Komisi Pemberantasan Korupsi (KPK) menyita sejumlah kendaraan mewah setelah menggeledah rumah kediaman mantan Wakil Menteri Imigrasi dan Pemasyarakatan RI periode 2025-2026, Silmy Karim, di Kebayoran Baru, Jakarta Selatan, pada Jumat (5/6) malam. Penggeledahan yang berlangsung sekitar lima jam ini bertujuan mencari barang bukti yang terkait dengan dugaan pemerasan izin tinggal Warga Negara Asing (WNA) dan penerimaan gratifikasi pada tahun 2022 hingga 2026.
Daftar Kendaraan Mewah yang Disita
Berdasarkan pantauan di lokasi, tim penyidik KPK membawa sejumlah kendaraan menggunakan mobil towing. Satu unit mobil towing terlihat mengangkut beberapa kendaraan yang ditutupi kain hitam. Sementara itu, mobil towing lainnya membawa dua unit motor merek Harley Davidson, satu unit motor Ducati, serta sejumlah sepeda. Selain itu, dua unit mobil mewah merek Porsche berwarna merah dan silver juga ikut dibawa.

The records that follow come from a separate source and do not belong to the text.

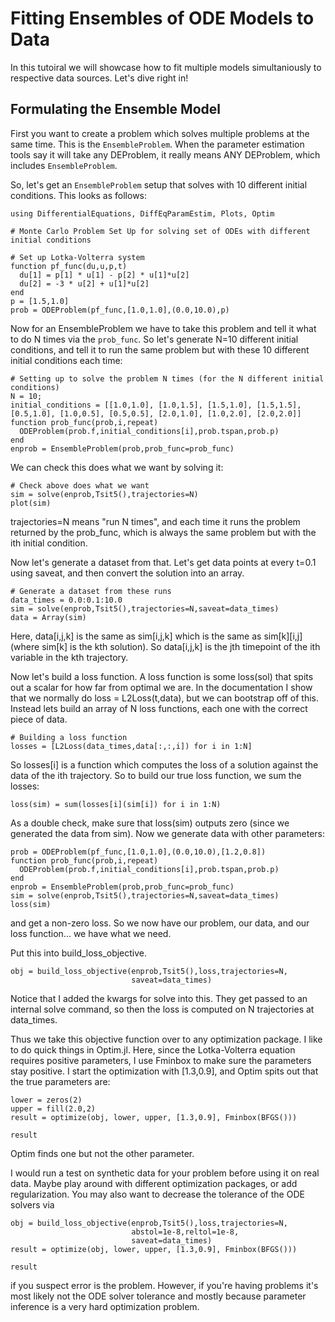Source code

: # Fitting Ensembles of ODE Models to Data

In this tutoiral we will showcase how to fit multiple models simultaniously to respective
data sources. Let's dive right in!

## Formulating the Ensemble Model

First you want to create a problem which solves multiple problems at the same time. This is
the `EnsembleProblem`. When the parameter estimation tools say it will take any DEProblem,
it really means ANY DEProblem, which includes `EnsembleProblem`.

So, let's get an `EnsembleProblem` setup that solves with 10 different initial conditions.
This looks as follows:

```@example ensemble
using DifferentialEquations, DiffEqParamEstim, Plots, Optim

# Monte Carlo Problem Set Up for solving set of ODEs with different initial conditions

# Set up Lotka-Volterra system
function pf_func(du,u,p,t)
  du[1] = p[1] * u[1] - p[2] * u[1]*u[2]
  du[2] = -3 * u[2] + u[1]*u[2]
end
p = [1.5,1.0]
prob = ODEProblem(pf_func,[1.0,1.0],(0.0,10.0),p)
```

Now for an EnsembleProblem we have to take this problem and tell it what to do N times via
the `prob_func`. So let's generate N=10 different initial conditions, and tell it to run
the same problem but with these 10 different initial conditions each time:

```@example ensemble
# Setting up to solve the problem N times (for the N different initial conditions)
N = 10;
initial_conditions = [[1.0,1.0], [1.0,1.5], [1.5,1.0], [1.5,1.5], [0.5,1.0], [1.0,0.5], [0.5,0.5], [2.0,1.0], [1.0,2.0], [2.0,2.0]]
function prob_func(prob,i,repeat)
  ODEProblem(prob.f,initial_conditions[i],prob.tspan,prob.p)
end
enprob = EnsembleProblem(prob,prob_func=prob_func)
```

We can check this does what we want by solving it:

```@example ensemble
# Check above does what we want
sim = solve(enprob,Tsit5(),trajectories=N)
plot(sim)
```

trajectories=N means "run N times", and each time it runs the problem returned by the prob_func, which is always the same problem but with the ith initial condition.

Now let's generate a dataset from that. Let's get data points at every t=0.1 using saveat,
and then convert the solution into an array.

```@example ensemble
# Generate a dataset from these runs
data_times = 0.0:0.1:10.0
sim = solve(enprob,Tsit5(),trajectories=N,saveat=data_times)
data = Array(sim)
```

Here, data[i,j,k] is the same as sim[i,j,k] which is the same as sim[k][i,j] (where sim[k]
is the kth solution). So data[i,j,k] is the jth timepoint of the ith variable in the kth
trajectory.

Now let's build a loss function. A loss function is some loss(sol) that spits out a scalar
for how far from optimal we are. In the documentation I show that we normally do loss =
L2Loss(t,data), but we can bootstrap off of this. Instead lets build an array of N loss
functions, each one with the correct piece of data.

```@example ensemble
# Building a loss function
losses = [L2Loss(data_times,data[:,:,i]) for i in 1:N]
```

So losses[i] is a function which computes the loss of a solution against the data of the ith trajectory. So to build our true loss function, we sum the losses:

```@example ensemble
loss(sim) = sum(losses[i](sim[i]) for i in 1:N)
```

As a double check, make sure that loss(sim) outputs zero (since we generated the data from sim). Now we generate data with other parameters:

```@example ensemble
prob = ODEProblem(pf_func,[1.0,1.0],(0.0,10.0),[1.2,0.8])
function prob_func(prob,i,repeat)
  ODEProblem(prob.f,initial_conditions[i],prob.tspan,prob.p)
end
enprob = EnsembleProblem(prob,prob_func=prob_func)
sim = solve(enprob,Tsit5(),trajectories=N,saveat=data_times)
loss(sim)
```

and get a non-zero loss. So we now have our problem, our data, and our loss function... we
have what we need.

Put this into build_loss_objective.

```@example ensemble
obj = build_loss_objective(enprob,Tsit5(),loss,trajectories=N,
                           saveat=data_times)
```

Notice that I added the kwargs for solve into this. They get passed to an internal solve
command, so then the loss is computed on N trajectories at data_times.

Thus we take this objective function over to any optimization package. I like to do quick
things in Optim.jl. Here, since the Lotka-Volterra equation requires positive parameters,
I use Fminbox to make sure the parameters stay positive. I start the optimization with
[1.3,0.9], and Optim spits out that the true parameters are:

```@example ensemble
lower = zeros(2)
upper = fill(2.0,2)
result = optimize(obj, lower, upper, [1.3,0.9], Fminbox(BFGS()))
```

```@example ensemble
result
```

Optim finds one but not the other parameter.

I would run a test on synthetic data for your problem before using it on real data. Maybe
play around with different optimization packages, or add regularization. You may also want
to decrease the tolerance of the ODE solvers via

```@example ensemble
obj = build_loss_objective(enprob,Tsit5(),loss,trajectories=N,
                           abstol=1e-8,reltol=1e-8,
                           saveat=data_times)
result = optimize(obj, lower, upper, [1.3,0.9], Fminbox(BFGS()))
```

```@example ensemble
result
```

if you suspect error is the problem. However, if you're having problems it's most likely
not the ODE solver tolerance and mostly because parameter inference is a very hard
optimization problem.
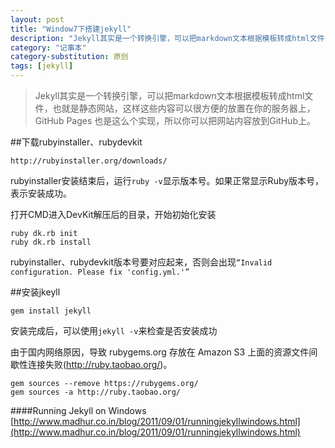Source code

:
 ```yaml
---
layout: post
title: "Window7下搭建jekyll"
description: "Jekyll其实是一个转换引擎，可以把markdown文本根据模板转成html文件，也就是静态网站，这样这些内容可以很方便的放置在你的服务器上，GitHub Pages 也是这么个实现，所以你可以把网站内容放到GitHub上。"
category: "记事本"
category-substitution: 原创
tags: [jekyll]
---
```


>Jekyll其实是一个转换引擎，可以把markdown文本根据模板转成html文件，也就是静态网站，这样这些内容可以很方便的放置在你的服务器上，GitHub Pages 也是这么个实现，所以你可以把网站内容放到GitHub上。

##下载rubyinstaller、rubydevkit

    http://rubyinstaller.org/downloads/


rubyinstaller安装结束后，运行`ruby -v`显示版本号。如果正常显示Ruby版本号，表示安装成功。

打开CMD进入DevKit解压后的目录，开始初始化安装

    ruby dk.rb init
    ruby dk.rb install


rubyinstaller、rubydevkit版本号要对应起来，否则会出现`“Invalid configuration. Please fix 'config.yml.'”` 

##安装jkeyll

    gem install jekyll

安装完成后，可以使用`jekyll -v`来检查是否安装成功

由于国内网络原因，导致 rubygems.org 存放在 Amazon S3 上面的资源文件间歇性连接失败(http://ruby.taobao.org/)。

    gem sources --remove https://rubygems.org/
    gem sources -a http://ruby.taobao.org/


####Running Jekyll on Windows
[http://www.madhur.co.in/blog/2011/09/01/runningjekyllwindows.html](http://www.madhur.co.in/blog/2011/09/01/runningjekyllwindows.html)

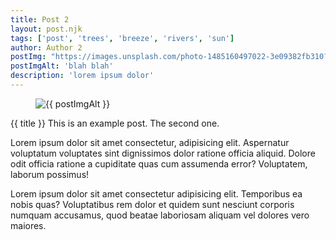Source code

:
 ```yaml
---
title: Post 2
layout: post.njk
tags: ['post', 'trees', 'breeze', 'rivers', 'sun']
author: Author 2
postImg: "https://images.unsplash.com/photo-1485160497022-3e09382fb310?ixlib=rb-1.2.1&amp;ixid=eyJhcHBfaWQiOjEyMDd9&amp;auto=format&amp;fit=crop&amp;w=2250&amp;q=80"
postImgAlt: 'blah blah'
description: 'lorem ipsum dolor'
---
```

<figure>
  <img src="{{ postImg }}" alt="{{ postImgAlt }}">
</figure>
{{ title }}
This is an example post. The second one.

Lorem ipsum dolor sit amet consectetur, adipisicing elit. Aspernatur voluptatum voluptates sint dignissimos dolor ratione officia aliquid. Dolore odit officia ratione a cupiditate quas cum assumenda error? Voluptatem, laborum possimus!

Lorem ipsum dolor sit amet consectetur adipisicing elit. Temporibus ea nobis quas? Voluptatibus rem dolor et quidem sunt nesciunt corporis numquam accusamus, quod beatae laboriosam aliquam vel dolores vero maiores.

Tak lama setelah penggeledahan selesai, mobil yang membawa tim penyidik KPK dan satu kompi Korps Brimob bersenjata lengkap meninggalkan rumah kediaman Silmy Karim.

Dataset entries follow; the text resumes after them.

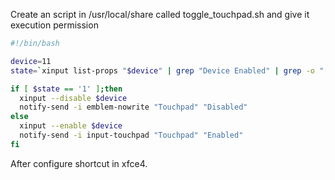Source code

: Create an script in /usr/local/share called toggle_touchpad.sh and give it execution permission

```bash
#!/bin/bash

device=11
state=`xinput list-props "$device" | grep "Device Enabled" | grep -o "[01]$"`

if [ $state == '1' ];then
  xinput --disable $device
  notify-send -i emblem-nowrite "Touchpad" "Disabled"
else
  xinput --enable $device
  notify-send -i input-touchpad "Touchpad" "Enabled"
fi
```

After configure shortcut in xfce4.
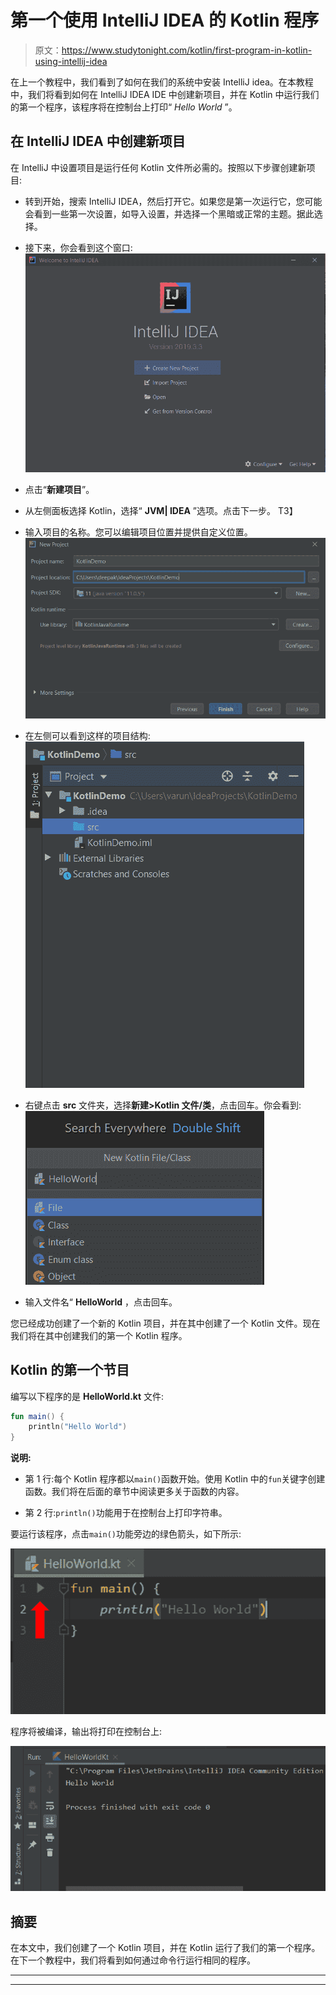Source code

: # 第一个使用 IntelliJ IDEA 的 Kotlin 程序

> 原文：<https://www.studytonight.com/kotlin/first-program-in-kotlin-using-intellij-idea>

在上一个教程中，我们看到了如何在我们的系统中安装 IntelliJ idea。在本教程中，我们将看到如何在 IntelliJ IDEA IDE 中创建新项目，并在 Kotlin 中运行我们的第一个程序，该程序将在控制台上打印“ *Hello World* ”。

## 在 IntelliJ IDEA 中创建新项目

在 IntelliJ 中设置项目是运行任何 Kotlin 文件所必需的。按照以下步骤创建新项目:

*   转到开始，搜索 IntelliJ IDEA，然后打开它。如果您是第一次运行它，您可能会看到一些第一次设置，如导入设置，并选择一个黑暗或正常的主题。据此选择。

*   接下来，你会看到这个窗口:
    ![First program in Kotlin](img/0bbbee5d2c6e422e67621448338c1d27.png)

*   点击“**新建项目**”。

*   从左侧面板选择 Kotlin，选择“ **JVM| IDEA** ”选项。点击下一步。
    T3】

*   输入项目的名称。您可以编辑项目位置并提供自定义位置。
    ![First program in Kotlin](img/76d65962c9e651a88dc7756713b5d665.png)

*   在左侧可以看到这样的项目结构:
    ![First program in Kotlin](img/1c98d3353e247e3ce61c8091f569f504.png)

*   右键点击 **src** 文件夹，选择**新建>Kotlin 文件/类**，点击回车。你会看到:
    ![First program in Kotlin](img/066085e7c038e375dd5bb940d1c84991.png)

*   输入文件名“ **HelloWorld** ，点击回车。

您已经成功创建了一个新的 Kotlin 项目，并在其中创建了一个 Kotlin 文件。现在我们将在其中创建我们的第一个 Kotlin 程序。

## Kotlin 的第一个节目

编写以下程序的是 **HelloWorld.kt** 文件:

```kt
fun main() {
    println("Hello World")
}
```

**说明:**

*   第 1 行:每个 Kotlin 程序都以`main()`函数开始。使用 Kotlin 中的`fun`关键字创建函数。我们将在后面的章节中阅读更多关于函数的内容。

*   第 2 行:`println()`功能用于在控制台上打印字符串。

要运行该程序，点击`main()`功能旁边的绿色箭头，如下所示:

![First program in Kotlin](img/5e76732a45accaf3d1307d1620a70ded.png)

程序将被编译，输出将打印在控制台上:

![First program in Kotlin](img/5a50eeaea6e0f5383a5e6f6bc91c857b.png)

## 摘要

在本文中，我们创建了一个 Kotlin 项目，并在 Kotlin 运行了我们的第一个程序。在下一个教程中，我们将看到如何通过命令行运行相同的程序。

* * *

* * *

Delapan Tersangka dalam Kasus Imigrasi
KPK telah menetapkan delapan orang sebagai tersangka dalam kasus dugaan pemerasan terkait izin tinggal WNA dan penerimaan gratifikasi di lingkungan Direktorat Jenderal Imigrasi tahun 2022-2026. Mereka adalah Silmy Karim; Pelaksana Tugas Dirjen Imigrasi periode 2024-2025, Saffar Muhammad Godam; Direktur Izin Tinggal, Jaya Saputra; Kasubdit di Direktorat Izin Tinggal, Bagus Bramantyo dan Tessar Bayu Setyaji; Kepala Kantor Imigrasi (Kakanim) Jakarta Pusat tahun 2024-2025 dan Kakanim Jakarta Barat tahun 2025-2026, Ronald Arman Abdullah; Ketua Tim Alih Status Izin Tinggal Terbatas (ITAS), Juniadi Sri Priambudi; serta Staf Subdit Izin Tinggal, Gusti Bernardiansyah.

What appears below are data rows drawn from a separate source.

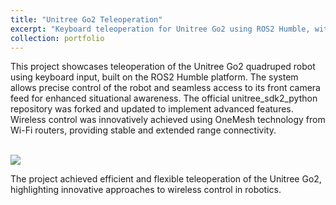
 ```yaml
---
title: "Unitree Go2 Teleoperation"
excerpt: "Keyboard teleoperation for Unitree Go2 using ROS2 Humble, with front camera access <br/><img src='/images/bio-photo.jpg'>"
collection: portfolio
---
```


This project showcases teleoperation of the Unitree Go2 quadruped robot using keyboard input, built on the ROS2 Humble platform. The system allows precise control of the robot and seamless access to its front camera feed for enhanced situational awareness. The official unitree_sdk2_python repository was forked and updated to implement advanced features. Wireless control was innovatively achieved using OneMesh technology from Wi-Fi routers, providing stable and extended range connectivity.

<br/>

<img src='/images/3953273590_704e3899d5_m.jpg'>

<br/>

The project achieved efficient and flexible teleoperation of the Unitree Go2, highlighting innovative approaches to wireless control in robotics.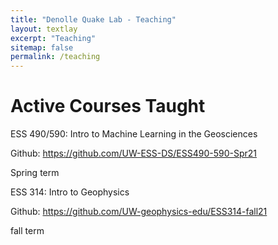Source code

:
 ```yaml
---
title: "Denolle Quake Lab - Teaching"
layout: textlay
excerpt: "Teaching"
sitemap: false
permalink: /teaching
---
```


# Active Courses Taught


ESS 490/590: Intro to Machine Learning in the Geosciences

Github: https://github.com/UW-ESS-DS/ESS490-590-Spr21

Spring term



ESS 314: Intro to  Geophysics

Github: https://github.com/UW-geophysics-edu/ESS314-fall21

fall term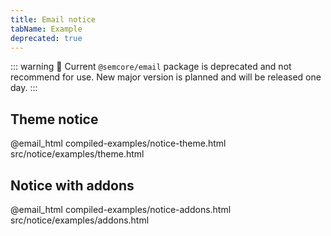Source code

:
```yaml
---
title: Email notice
tabName: Example
deprecated: true
---
```


::: warning
:rotating_light: Current `@semcore/email` package is deprecated and not recommend for use. New major version is planned and will be released one day.
:::

## Theme notice

@email_html compiled-examples/notice-theme.html src/notice/examples/theme.html

## Notice with addons

@email_html compiled-examples/notice-addons.html src/notice/examples/addons.html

Para tersangka telah ditahan selama 20 hari pertama, terhitung mulai 4 Juni hingga 23 Juni 2026, di Rumah Tahanan Negara (Rutan) KPK Cabang C1 dan Gedung Merah Putih. Mereka disangkakan melanggar Pasal 12 huruf e dan/atau Pasal 12B Undang-Undang tentang Pemberantasan Tindak Pidana Korupsi (UU Tipikor) juncto Pasal 20 huruf c UU Nomor 1 Tahun 2023 tentang Kitab Undang-Undang Hukum Pidana (KUHP).
Kasus ini terungkap melalui Operasi Tangkap Tangan (OTT) yang digelar KPK di Jakarta, Jawa Barat, dan Bali pada 2-3 Juni 2026.